*** DATA FOR REVIEW ***

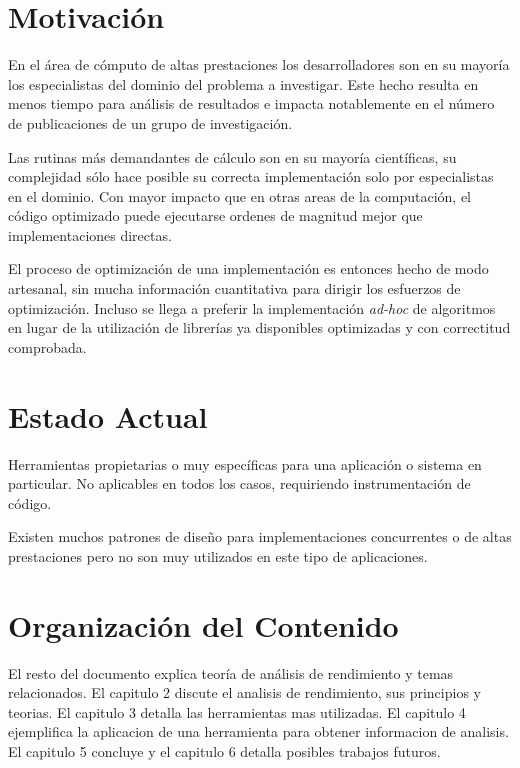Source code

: \documentclass[a4paper]{report}
\begin{document}
\section{Motivaci\'on}

En el \'area de c\'omputo de altas prestaciones los desarrolladores son en su mayor\'ia los especialistas del dominio del problema a investigar.
Este hecho resulta en menos tiempo para an\'alisis de resultados e impacta notablemente en el n\'umero de publicaciones de un grupo de investigaci\'on.

\bigskip

Las rutinas m\'as demandantes de c\'alculo son en su mayor\'ia cient\'ificas, su complejidad s\'olo hace posible su correcta implementaci\'on solo por especialistas en el dominio.
Con mayor impacto que en otras areas de la computaci\'on, el c\'odigo optimizado puede ejecutarse ordenes de magnitud mejor que implementaciones directas.

\bigskip

El proceso de optimizaci\'on de una implementaci\'on es entonces hecho de modo artesanal, sin mucha informaci\'on cuantitativa para dirigir los esfuerzos de optimizaci\'on.
Incluso se llega a preferir la implementaci\'on {\em ad-hoc} de algoritmos en lugar de la utilizaci\'on de librer\'ias ya disponibles optimizadas y con correctitud comprobada.

\cite{parallel-programming}

\section{Estado Actual}

Herramientas propietarias o muy espec\'ificas para una aplicaci\'on o sistema en particular. No aplicables en todos los casos, requiriendo instrumentaci\'on de c\'odigo.

\bigskip

Existen muchos patrones de dise\~no para implementaciones concurrentes o de altas prestaciones pero no son muy utilizados en este tipo de aplicaciones.

\section{Organizaci\'on del Contenido}

El resto del documento explica teor\'ia de an\'alisis de rendimiento y temas
relacionados. El capitulo 2 discute el analisis de rendimiento, sus principios y teorias.
El capitulo 3 detalla las herramientas mas utilizadas. El capitulo 4 ejemplifica la aplicacion de una herramienta para obtener informacion de analisis.
El capitulo 5 concluye y el capitulo 6 detalla posibles trabajos futuros.
\end{document}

*** End of DATA FOR REVIEW ***

*YOUR ASSIGNMENT:* Set down the entries above word for word, but drop any image.

*ANSWER TO THE PROBLEM:*
Source code

: \documentclass[a4paper]{report}
\begin{document}
\section{Motivaci\'on}

En el \'area de c\'omputo de altas prestaciones los desarrolladores son en su mayor\'ia los especialistas del dominio del problema a investigar.
Este hecho resulta en menos tiempo para an\'alisis de resultados e impacta notablemente en el n\'umero de publicaciones de un grupo de investigaci\'on.

\bigskip

Las rutinas m\'as demandantes de c\'alculo son en su mayor\'ia cient\'ificas, su complejidad s\'olo hace posible su correcta implementaci\'on solo por especialistas en el dominio.
Con mayor impacto que en otras areas de la computaci\'on, el c\'odigo optimizado puede ejecutarse ordenes de magnitud mejor que implementaciones directas.

\bigskip

El proceso de optimizaci\'on de una implementaci\'on es entonces hecho de modo artesanal, sin mucha informaci\'on cuantitativa para dirigir los esfuerzos de optimizaci\'on.
Incluso se llega a preferir la implementaci\'on {\em ad-hoc} de algoritmos en lugar de la utilizaci\'on de librer\'ias ya disponibles optimizadas y con correctitud comprobada.

\cite{parallel-programming}

\section{Estado Actual}

Herramientas propietarias o muy espec\'ificas para una aplicaci\'on o sistema en particular. No aplicables en todos los casos, requiriendo instrumentaci\'on de c\'odigo.

\bigskip

Existen muchos patrones de dise\~no para implementaciones concurrentes o de altas prestaciones pero no son muy utilizados en este tipo de aplicaciones.

\section{Organizaci\'on del Contenido}

El resto del documento explica teor\'ia de an\'alisis de rendimiento y temas
relacionados. El capitulo 2 discute el analisis de rendimiento, sus principios y teorias.
El capitulo 3 detalla las herramientas mas utilizadas. El capitulo 4 ejemplifica la aplicacion de una herramienta para obtener informacion de analisis.
El capitulo 5 concluye y el capitulo 6 detalla posibles trabajos futuros.
\end{document}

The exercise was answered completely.